The solution is implemented in Python, and it uses a recursive depth-first search (DFS) approach to reconstruct the Binary Search Tree (BST). The code block defines a helper function dfs that performs the main logic of constructing the BST.

Let's explore the key parts of the implementation:

Recursive DFS Function:

  • The dfs function takes the preorder array slice representing the current subtree it is processing.
  • It first checks if the preorder array is empty. If so, it returns None, as there are no more nodes to construct in this subtree.
  • It then creates the root node of the current subtree using the first value of the preorder array as TreeNode(preorder[0]).

Binary Search to Split the Array:

  • Next, within the dfs function, we use binary search to determine the boundary between the left and right children nodes.
  • This boundary is the index of the first element in preorder that is greater than the root's value. We use a loop that performs a binary search to find this boundary efficiently.
  • Once found, the elements from preorder[1:left] will be all the elements that belong to the left subtree (values less than the root's value), and the elements from preorder[left:] will be those that belong to the right subtree (values greater than the root’s value).

Recursion to Build Subtrees:

  • The dfs function calls itself twice recursively to construct the left and right subtrees. The left subtree is created using the elements before the found boundary, and the right subtree is created using the elements after the boundary.

Putting It All Together:

  • The initial call to dfs is made with the entire preorder array, and it returns the root of the BST constructed.
  • As the recursive calls proceed, smaller slices of the preorder array are passed down to construct each subtree until the entire BST is built.
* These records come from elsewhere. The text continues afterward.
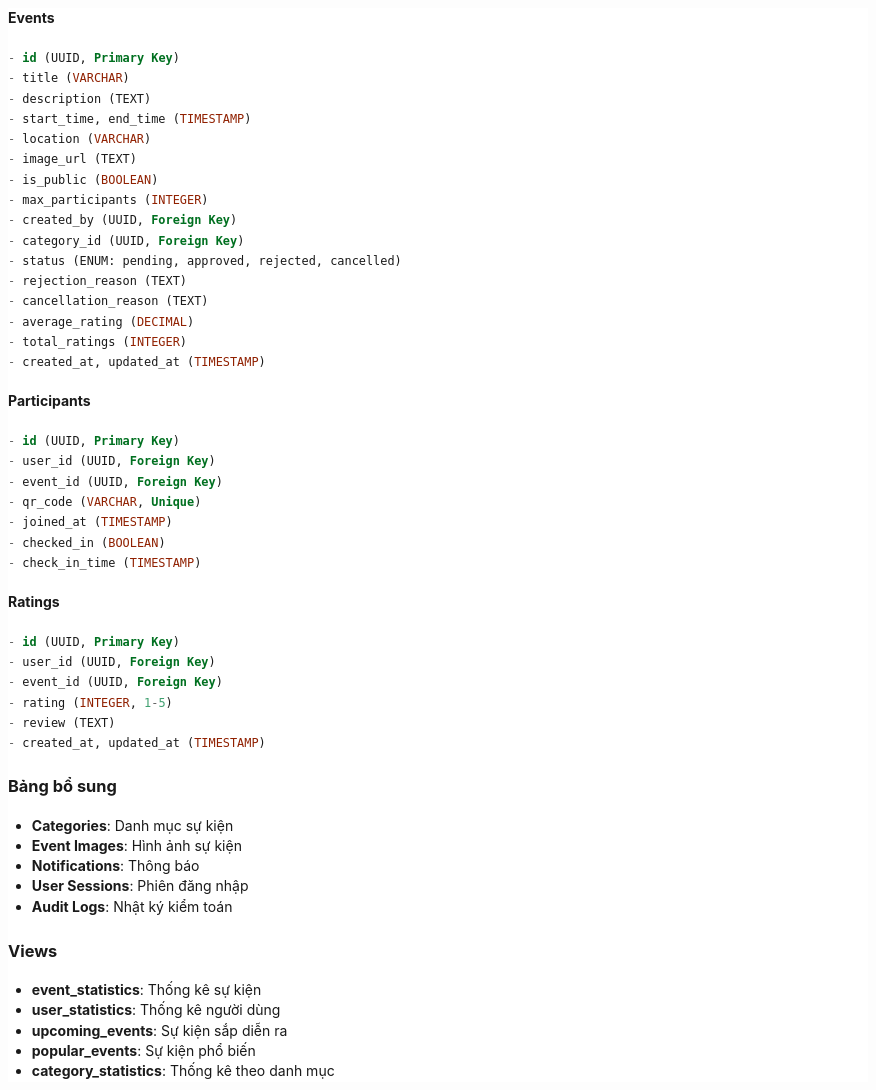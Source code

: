 #### Events
```sql
- id (UUID, Primary Key)
- title (VARCHAR)
- description (TEXT)
- start_time, end_time (TIMESTAMP)
- location (VARCHAR)
- image_url (TEXT)
- is_public (BOOLEAN)
- max_participants (INTEGER)
- created_by (UUID, Foreign Key)
- category_id (UUID, Foreign Key)
- status (ENUM: pending, approved, rejected, cancelled)
- rejection_reason (TEXT)
- cancellation_reason (TEXT)
- average_rating (DECIMAL)
- total_ratings (INTEGER)
- created_at, updated_at (TIMESTAMP)
```

#### Participants
```sql
- id (UUID, Primary Key)
- user_id (UUID, Foreign Key)
- event_id (UUID, Foreign Key)
- qr_code (VARCHAR, Unique)
- joined_at (TIMESTAMP)
- checked_in (BOOLEAN)
- check_in_time (TIMESTAMP)
```

#### Ratings
```sql
- id (UUID, Primary Key)
- user_id (UUID, Foreign Key)
- event_id (UUID, Foreign Key)
- rating (INTEGER, 1-5)
- review (TEXT)
- created_at, updated_at (TIMESTAMP)
```

### Bảng bổ sung

- **Categories**: Danh mục sự kiện
- **Event Images**: Hình ảnh sự kiện
- **Notifications**: Thông báo
- **User Sessions**: Phiên đăng nhập
- **Audit Logs**: Nhật ký kiểm toán

### Views

- **event_statistics**: Thống kê sự kiện
- **user_statistics**: Thống kê người dùng
- **upcoming_events**: Sự kiện sắp diễn ra
- **popular_events**: Sự kiện phổ biến
- **category_statistics**: Thống kê theo danh mục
The Recursive Process in Steps:

  1. The function is initially called with the full preorder array. The first element is treated as the root node.
  2. Use binary search within the remaining items to split them into left and right subtrees based on their value in relation to the root's value.
  3. Recursively call dfs with the left subtree elements to construct the left subtree. This call will continue to split and build left and right subtrees until the base case (empty array slice) is reached.
  4. Recursively call dfs with the right subtree elements to do the same for the right subtree.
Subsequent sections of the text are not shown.